# /usr/ports in network location



## balanga (Apr 30, 2021)

This is the scenario I'm aiming at, don't know if it's achievable....

I would like a central repository which contains /usr/ports and this would be ready only, so that whenever a pkg was built a copy of  the makefiles etc would be copied and built locally.
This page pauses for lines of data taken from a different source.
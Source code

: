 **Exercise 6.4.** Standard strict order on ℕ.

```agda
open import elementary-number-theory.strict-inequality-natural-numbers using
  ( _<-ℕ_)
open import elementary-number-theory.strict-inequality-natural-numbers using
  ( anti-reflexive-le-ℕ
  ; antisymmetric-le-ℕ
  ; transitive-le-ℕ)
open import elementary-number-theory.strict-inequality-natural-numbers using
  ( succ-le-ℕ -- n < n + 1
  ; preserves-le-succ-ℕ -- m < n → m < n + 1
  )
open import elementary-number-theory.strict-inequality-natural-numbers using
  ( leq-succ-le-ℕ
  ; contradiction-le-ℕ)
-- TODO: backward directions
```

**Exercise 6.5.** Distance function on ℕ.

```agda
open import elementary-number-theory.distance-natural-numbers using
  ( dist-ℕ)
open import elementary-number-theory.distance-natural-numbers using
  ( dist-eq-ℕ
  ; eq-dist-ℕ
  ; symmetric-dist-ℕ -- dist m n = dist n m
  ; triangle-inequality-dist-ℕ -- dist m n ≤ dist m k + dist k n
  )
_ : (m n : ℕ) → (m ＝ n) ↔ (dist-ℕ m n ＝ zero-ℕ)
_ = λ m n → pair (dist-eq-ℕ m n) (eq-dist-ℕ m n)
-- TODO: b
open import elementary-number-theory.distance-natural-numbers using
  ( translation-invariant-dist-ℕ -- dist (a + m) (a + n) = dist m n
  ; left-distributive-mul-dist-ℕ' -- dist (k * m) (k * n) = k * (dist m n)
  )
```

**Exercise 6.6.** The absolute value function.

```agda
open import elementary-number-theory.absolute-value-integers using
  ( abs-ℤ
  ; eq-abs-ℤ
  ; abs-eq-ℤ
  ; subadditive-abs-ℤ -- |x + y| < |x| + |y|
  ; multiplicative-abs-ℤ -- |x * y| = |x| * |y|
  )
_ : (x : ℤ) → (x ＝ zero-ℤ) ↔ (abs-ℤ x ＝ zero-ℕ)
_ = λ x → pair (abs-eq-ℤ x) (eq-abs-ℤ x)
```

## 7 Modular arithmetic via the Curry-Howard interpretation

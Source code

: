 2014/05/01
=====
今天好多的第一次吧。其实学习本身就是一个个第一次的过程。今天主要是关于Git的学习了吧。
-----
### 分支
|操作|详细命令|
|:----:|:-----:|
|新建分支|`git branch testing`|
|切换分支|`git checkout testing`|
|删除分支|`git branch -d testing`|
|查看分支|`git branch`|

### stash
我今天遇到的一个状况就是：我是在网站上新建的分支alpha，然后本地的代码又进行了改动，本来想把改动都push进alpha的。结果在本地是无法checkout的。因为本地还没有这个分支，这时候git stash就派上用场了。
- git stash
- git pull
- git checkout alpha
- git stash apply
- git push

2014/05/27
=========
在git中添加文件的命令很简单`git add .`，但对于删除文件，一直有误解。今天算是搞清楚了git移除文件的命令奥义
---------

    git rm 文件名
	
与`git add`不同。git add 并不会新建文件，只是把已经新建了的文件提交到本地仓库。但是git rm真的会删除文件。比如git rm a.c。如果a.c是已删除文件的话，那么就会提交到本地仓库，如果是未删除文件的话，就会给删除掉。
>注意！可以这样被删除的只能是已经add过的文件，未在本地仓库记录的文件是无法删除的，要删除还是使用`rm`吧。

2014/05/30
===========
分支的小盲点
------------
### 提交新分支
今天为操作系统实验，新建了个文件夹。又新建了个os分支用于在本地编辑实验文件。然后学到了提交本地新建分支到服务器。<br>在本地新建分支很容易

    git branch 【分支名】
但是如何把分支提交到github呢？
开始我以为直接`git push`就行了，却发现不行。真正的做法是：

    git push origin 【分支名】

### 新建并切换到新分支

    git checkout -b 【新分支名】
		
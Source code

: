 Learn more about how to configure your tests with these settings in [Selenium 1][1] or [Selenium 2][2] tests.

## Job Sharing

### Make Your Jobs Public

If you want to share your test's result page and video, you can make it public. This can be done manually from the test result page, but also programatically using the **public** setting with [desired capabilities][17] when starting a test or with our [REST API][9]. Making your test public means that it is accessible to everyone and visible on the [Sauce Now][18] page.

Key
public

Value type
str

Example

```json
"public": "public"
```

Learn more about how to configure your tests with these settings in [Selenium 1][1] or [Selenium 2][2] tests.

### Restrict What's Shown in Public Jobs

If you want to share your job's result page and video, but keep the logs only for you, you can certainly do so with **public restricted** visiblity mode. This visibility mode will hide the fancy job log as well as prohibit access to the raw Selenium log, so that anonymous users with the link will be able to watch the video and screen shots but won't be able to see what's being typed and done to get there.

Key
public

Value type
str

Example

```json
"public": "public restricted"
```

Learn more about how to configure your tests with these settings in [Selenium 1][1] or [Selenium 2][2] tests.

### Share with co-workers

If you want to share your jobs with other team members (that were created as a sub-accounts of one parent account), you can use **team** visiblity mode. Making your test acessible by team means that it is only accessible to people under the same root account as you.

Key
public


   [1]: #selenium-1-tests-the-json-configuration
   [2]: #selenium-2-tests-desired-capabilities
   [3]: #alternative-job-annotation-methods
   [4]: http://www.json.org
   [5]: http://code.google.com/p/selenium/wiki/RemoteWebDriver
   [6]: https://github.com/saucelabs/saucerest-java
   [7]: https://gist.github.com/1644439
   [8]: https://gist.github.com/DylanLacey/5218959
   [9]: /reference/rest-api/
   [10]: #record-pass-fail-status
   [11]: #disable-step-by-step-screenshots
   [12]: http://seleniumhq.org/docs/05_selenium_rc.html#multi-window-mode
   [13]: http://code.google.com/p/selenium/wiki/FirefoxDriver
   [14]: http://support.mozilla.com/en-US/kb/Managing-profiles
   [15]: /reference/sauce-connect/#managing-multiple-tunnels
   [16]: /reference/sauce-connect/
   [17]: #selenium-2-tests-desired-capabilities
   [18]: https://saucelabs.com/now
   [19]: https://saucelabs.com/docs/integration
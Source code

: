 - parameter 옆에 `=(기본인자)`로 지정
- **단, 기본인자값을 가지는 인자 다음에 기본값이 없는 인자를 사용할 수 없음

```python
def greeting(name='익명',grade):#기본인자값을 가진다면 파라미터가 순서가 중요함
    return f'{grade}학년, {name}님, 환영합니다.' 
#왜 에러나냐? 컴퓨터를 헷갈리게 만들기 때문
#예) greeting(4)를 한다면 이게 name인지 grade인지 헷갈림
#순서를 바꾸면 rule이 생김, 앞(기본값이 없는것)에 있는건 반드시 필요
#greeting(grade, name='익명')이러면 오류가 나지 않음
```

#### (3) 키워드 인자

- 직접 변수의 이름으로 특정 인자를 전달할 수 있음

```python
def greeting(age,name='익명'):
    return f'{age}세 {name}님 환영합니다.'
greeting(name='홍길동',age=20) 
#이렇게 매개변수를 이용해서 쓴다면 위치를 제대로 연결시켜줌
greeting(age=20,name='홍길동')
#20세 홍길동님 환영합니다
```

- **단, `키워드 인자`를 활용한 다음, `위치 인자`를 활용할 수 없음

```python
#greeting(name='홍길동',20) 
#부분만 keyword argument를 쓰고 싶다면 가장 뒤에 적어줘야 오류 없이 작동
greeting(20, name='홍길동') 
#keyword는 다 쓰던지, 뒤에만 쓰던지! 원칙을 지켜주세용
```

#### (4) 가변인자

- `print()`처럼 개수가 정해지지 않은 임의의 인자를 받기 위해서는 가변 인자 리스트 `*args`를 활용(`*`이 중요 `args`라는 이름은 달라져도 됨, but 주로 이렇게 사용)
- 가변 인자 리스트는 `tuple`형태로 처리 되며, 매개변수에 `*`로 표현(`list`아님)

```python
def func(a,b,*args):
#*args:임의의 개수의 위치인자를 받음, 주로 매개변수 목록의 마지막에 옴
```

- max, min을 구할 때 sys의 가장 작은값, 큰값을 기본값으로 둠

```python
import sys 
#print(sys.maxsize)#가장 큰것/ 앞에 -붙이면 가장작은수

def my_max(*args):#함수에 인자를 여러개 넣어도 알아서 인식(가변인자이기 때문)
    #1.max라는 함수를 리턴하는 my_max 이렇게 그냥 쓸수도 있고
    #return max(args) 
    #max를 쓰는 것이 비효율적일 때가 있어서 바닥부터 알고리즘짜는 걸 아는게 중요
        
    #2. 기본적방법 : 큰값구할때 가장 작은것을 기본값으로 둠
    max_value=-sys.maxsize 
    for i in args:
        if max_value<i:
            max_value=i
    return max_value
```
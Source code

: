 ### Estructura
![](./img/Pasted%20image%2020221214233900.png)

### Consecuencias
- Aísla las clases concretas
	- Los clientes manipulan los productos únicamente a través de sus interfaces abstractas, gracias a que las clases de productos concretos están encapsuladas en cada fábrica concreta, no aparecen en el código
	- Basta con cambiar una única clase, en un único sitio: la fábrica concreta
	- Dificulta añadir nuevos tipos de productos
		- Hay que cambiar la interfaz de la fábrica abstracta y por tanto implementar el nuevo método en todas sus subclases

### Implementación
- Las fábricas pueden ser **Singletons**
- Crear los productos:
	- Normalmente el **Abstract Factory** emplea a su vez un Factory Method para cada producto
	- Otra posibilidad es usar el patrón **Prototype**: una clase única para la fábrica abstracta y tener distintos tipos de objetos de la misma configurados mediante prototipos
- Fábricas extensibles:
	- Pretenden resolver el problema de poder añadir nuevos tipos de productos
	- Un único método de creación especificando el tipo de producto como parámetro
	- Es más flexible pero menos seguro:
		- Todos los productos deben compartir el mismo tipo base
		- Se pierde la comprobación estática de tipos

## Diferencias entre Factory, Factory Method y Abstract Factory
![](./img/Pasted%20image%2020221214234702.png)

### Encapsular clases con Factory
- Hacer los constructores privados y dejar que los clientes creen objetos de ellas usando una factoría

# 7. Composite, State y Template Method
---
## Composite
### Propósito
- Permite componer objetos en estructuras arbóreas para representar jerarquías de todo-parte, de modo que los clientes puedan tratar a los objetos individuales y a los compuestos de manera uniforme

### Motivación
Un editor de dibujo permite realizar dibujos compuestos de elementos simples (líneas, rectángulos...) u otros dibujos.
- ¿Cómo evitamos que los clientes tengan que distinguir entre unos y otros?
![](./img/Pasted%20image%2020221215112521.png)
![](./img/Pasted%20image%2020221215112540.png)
Are there specific variables and configurations options to enable this to be done?


----------



## im (May 1, 2021)

I use read-only ports for jails.
I have separate mount points for ports and distfiles.

mount:

```
/usr/ports on /home/jails/jailname/usr/ports (nullfs, local, read-only)
/usr/local/distfiles on /home/jails/jailname/usr/local/distfiles (nullfs, local)
```

This is my /etc/make.conf inside the jail with read-only ports.

```
DISTDIR?=/usr/local/distfiles
#PACKAGES?=/usr/local/packages
WRKDIRPREFIX?=/usr/local/portbuild
PORTSDIR?=/usr/ports
```

This allows me to have read-only mounted ports from host to jail, and read-write mounted distfiles.
You should create all specified directories.

Manual:
ports(7)

```
WRKDIRPREFIX  Where to create any temporary files.     
     Useful    if PORTSDIR is read-only (perhaps mounted from a CD-ROM).

     DISTDIR       Where to find/put distfiles,    normally distfiles/ in PORTSDIR.
```

make.conf(5)


----------



## SirDice (May 3, 2021)

If you have lots of RAM, use tmpfs(5) for /tmp and set WRKDIRPREFIX to a directory on /tmp. It's going to suck up a lot of memory with certain builds though.


----------